Top of Records shown
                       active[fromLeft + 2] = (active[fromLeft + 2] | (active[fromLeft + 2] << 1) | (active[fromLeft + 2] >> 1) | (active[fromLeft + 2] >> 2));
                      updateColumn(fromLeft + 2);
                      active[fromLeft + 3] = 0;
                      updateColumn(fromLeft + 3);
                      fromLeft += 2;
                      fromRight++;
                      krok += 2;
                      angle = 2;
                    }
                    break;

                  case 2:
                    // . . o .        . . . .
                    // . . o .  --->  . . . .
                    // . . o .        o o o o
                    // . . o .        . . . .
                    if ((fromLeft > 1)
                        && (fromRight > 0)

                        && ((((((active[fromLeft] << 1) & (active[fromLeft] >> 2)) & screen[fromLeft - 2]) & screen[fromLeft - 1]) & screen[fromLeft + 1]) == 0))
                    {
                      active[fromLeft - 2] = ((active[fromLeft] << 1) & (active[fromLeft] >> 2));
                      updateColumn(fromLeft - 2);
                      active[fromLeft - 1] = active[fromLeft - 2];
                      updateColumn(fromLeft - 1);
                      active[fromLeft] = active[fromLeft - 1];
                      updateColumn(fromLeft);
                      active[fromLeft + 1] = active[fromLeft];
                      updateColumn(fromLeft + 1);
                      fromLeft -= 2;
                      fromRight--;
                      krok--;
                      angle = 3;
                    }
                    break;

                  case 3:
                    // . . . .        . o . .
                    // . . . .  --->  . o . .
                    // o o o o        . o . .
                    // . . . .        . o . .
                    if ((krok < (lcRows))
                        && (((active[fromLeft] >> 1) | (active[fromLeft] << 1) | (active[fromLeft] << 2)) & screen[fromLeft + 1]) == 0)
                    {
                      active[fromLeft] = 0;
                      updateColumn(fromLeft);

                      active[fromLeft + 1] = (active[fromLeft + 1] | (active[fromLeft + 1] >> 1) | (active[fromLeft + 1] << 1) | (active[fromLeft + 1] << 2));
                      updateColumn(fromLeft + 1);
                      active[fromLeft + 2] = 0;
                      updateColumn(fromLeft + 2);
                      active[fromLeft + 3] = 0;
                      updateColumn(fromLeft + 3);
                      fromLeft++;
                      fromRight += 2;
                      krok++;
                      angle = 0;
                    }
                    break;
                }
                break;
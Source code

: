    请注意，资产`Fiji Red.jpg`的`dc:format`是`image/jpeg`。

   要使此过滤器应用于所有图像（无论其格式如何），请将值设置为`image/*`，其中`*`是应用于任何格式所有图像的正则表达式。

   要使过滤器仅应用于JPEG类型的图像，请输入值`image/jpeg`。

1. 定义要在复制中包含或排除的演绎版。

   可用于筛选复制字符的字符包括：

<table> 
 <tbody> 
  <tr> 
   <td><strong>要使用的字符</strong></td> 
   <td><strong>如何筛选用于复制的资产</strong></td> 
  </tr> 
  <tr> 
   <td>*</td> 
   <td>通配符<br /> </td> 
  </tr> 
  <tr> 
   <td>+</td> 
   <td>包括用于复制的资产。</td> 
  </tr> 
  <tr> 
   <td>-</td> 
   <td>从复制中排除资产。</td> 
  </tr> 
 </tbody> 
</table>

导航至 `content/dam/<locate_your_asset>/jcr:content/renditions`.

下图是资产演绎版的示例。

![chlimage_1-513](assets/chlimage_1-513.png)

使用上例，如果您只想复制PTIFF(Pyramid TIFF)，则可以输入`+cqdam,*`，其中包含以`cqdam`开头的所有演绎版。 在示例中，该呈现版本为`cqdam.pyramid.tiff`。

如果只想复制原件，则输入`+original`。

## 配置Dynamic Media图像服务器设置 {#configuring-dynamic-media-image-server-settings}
Bottom of Records shown
▶ **Assigned task**: Going through the data above, state how many lines include the word "strong"; only that number is needed.

▶ **Result for this task**: 2